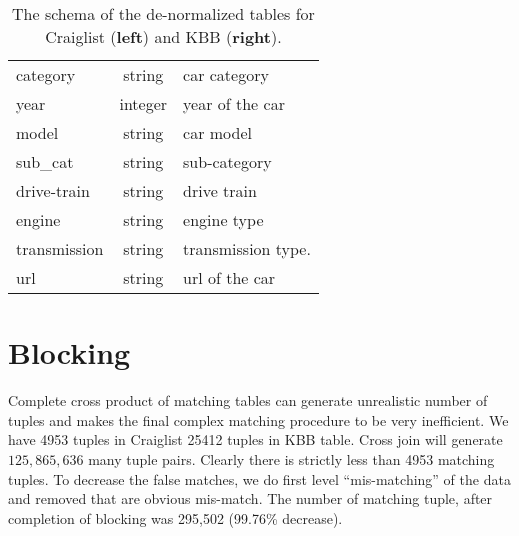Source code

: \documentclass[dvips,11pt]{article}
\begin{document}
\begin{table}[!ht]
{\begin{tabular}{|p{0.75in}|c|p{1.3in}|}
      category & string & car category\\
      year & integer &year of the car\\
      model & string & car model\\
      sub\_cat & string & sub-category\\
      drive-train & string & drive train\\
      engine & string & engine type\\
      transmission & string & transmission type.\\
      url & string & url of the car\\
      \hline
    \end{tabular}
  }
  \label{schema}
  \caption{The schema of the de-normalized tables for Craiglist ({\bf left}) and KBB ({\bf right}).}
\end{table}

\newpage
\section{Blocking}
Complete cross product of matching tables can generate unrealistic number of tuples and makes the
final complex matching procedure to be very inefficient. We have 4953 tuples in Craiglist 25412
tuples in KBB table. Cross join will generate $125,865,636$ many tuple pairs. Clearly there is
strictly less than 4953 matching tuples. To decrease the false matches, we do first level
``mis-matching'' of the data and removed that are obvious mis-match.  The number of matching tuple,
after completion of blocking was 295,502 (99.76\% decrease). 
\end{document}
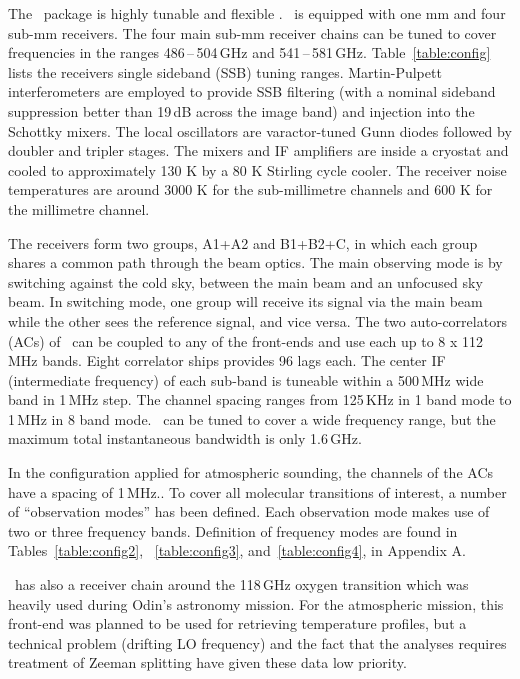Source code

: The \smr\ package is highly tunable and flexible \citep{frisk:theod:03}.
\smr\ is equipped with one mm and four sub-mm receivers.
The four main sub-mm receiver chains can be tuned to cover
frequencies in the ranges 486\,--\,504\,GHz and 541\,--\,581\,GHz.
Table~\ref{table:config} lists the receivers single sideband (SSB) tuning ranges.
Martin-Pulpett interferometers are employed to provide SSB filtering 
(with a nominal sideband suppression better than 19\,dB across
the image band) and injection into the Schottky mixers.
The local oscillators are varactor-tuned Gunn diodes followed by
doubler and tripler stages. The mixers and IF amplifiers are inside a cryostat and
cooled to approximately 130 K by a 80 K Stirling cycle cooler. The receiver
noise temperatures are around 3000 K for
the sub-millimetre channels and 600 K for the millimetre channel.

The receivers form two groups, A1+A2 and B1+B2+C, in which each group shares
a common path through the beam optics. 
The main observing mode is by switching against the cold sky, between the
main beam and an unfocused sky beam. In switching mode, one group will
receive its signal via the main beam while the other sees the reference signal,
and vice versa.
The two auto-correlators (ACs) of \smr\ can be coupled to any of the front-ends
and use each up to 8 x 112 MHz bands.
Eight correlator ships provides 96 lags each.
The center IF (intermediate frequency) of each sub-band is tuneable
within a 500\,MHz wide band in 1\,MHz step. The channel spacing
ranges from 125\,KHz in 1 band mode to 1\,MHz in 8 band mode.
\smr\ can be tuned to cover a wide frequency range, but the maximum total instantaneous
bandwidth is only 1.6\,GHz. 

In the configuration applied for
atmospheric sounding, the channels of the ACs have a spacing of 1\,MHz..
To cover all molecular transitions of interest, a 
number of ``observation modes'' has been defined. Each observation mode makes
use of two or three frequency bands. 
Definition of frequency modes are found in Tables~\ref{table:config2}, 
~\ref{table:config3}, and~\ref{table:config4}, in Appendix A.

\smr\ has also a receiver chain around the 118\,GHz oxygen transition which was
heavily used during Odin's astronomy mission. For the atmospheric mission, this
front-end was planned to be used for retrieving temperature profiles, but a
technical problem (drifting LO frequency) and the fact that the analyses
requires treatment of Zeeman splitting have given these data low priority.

+ + + +

* _Problem statement_: Check every line of the entries above, and copy those that carry the string "atmospheric".

* _Answer space_:
atmospheric sounding, the channels of the ACs have a spacing of 1\,MHz..
heavily used during Odin's astronomy mission. For the atmospheric mission, this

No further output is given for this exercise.